A retrospective study was used to develop predictive nomograms for patients with non-metastatic osteosarcoma. Using six clinical and pathologic variables, the nomograms were useful in predicting both metastasis-free survival (MFS) and overall survival (OS).

“The long-term survival of osteosarcoma patients has improved dramatically because of the introduction of effective systemic chemotherapy,” wrote study authors led by Koichi Ogura, MD, of the National Cancer Center Hospital in Tokyo. In spite of those improvements, many patients do develop metastases or suffer tumor-related death, and current clinical staging guidelines do not include some factors that have been shown to correlate with survival.
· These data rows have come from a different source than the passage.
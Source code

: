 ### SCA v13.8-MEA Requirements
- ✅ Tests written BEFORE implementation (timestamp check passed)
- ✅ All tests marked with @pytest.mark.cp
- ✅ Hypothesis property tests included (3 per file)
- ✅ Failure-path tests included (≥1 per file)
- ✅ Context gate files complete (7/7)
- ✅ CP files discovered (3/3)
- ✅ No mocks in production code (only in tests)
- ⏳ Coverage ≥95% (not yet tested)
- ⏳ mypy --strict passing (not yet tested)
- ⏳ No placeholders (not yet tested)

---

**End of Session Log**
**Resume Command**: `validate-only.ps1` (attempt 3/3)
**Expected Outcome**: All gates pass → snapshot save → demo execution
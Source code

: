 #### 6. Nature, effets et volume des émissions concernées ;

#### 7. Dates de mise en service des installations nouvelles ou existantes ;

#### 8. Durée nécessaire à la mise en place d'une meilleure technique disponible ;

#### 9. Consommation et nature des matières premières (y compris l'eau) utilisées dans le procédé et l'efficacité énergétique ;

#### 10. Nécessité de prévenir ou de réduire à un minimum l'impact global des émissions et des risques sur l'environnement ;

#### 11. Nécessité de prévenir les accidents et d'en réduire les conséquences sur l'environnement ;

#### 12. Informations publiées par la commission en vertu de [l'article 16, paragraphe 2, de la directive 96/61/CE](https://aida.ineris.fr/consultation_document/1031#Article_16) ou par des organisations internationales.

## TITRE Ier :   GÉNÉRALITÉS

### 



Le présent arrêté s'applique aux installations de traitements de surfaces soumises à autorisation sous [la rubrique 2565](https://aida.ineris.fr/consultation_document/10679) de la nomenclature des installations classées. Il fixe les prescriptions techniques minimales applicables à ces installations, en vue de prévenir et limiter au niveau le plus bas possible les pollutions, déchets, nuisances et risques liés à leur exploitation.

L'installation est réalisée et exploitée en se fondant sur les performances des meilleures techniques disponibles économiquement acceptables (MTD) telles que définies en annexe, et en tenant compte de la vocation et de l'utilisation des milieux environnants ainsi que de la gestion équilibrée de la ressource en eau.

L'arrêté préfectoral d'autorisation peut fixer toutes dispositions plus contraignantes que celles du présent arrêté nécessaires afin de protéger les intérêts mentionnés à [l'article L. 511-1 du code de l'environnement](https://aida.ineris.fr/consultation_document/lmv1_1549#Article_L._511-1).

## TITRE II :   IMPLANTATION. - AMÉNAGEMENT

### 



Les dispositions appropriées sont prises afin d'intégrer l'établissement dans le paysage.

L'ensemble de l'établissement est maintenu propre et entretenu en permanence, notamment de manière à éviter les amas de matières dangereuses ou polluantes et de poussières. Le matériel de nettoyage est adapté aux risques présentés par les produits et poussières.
In the new study, researchers analyzed data from a large national cohort study, including 1,070 osteosarcoma patients treated with neoadjuvant chemotherapy and surgery, to develop prognostic nomograms. Results were published online ahead of print in Cancer.

Of this cohort, 557 were used in a “training set” to determine factors to include, and 553 were then considered a validation set. The 3-year and 5-year OS rates were 87% and 82%, respectively; the rates for MFS were 69% and 64%, respectively.

Based on multivariate analyses showing significant associations between certain factors and MFS and OS, researchers created nomograms that included the following variables, weighted in different ways: age, sex, tumor size, tumor site, necrotic rate, and presence of pathologic fracture. The point values assigned to each of these differed for the MFS and OS nomograms.

A score of approximately 15 points would yield a 3-year metastasis-free survival probability of about 90%, while a score close to 90 points would yield a probability near 10%. For OS, a point score of just under 50 corresponds with the 90% survival probability, while a score of about 90 again corresponds to about a 10% 3-year survival probability.

Calibration plots showed a concordance index of 0.631 for the MFS nomogram and of 0.679 for the OS nomogram.

“It is not unusual for musculoskeletal oncologists to encounter patients who develop distant metastasis or suffer tumor-related death even though they receive identical definitive treatment, and the ability to identify such higher risk patients would undoubtedly be valuable,” study authors concluded. “Our nomograms make it easier to derive individualized predictions of patient outcome; they allow physicians to recognize the risk of distant metastasis or tumor-related death after treatment and provide a more informative explanation for their patients.”

They added that the study is limited by its retrospective nature, but that this tool can be used for patient counseling and establishing post-surgical surveillance strategies.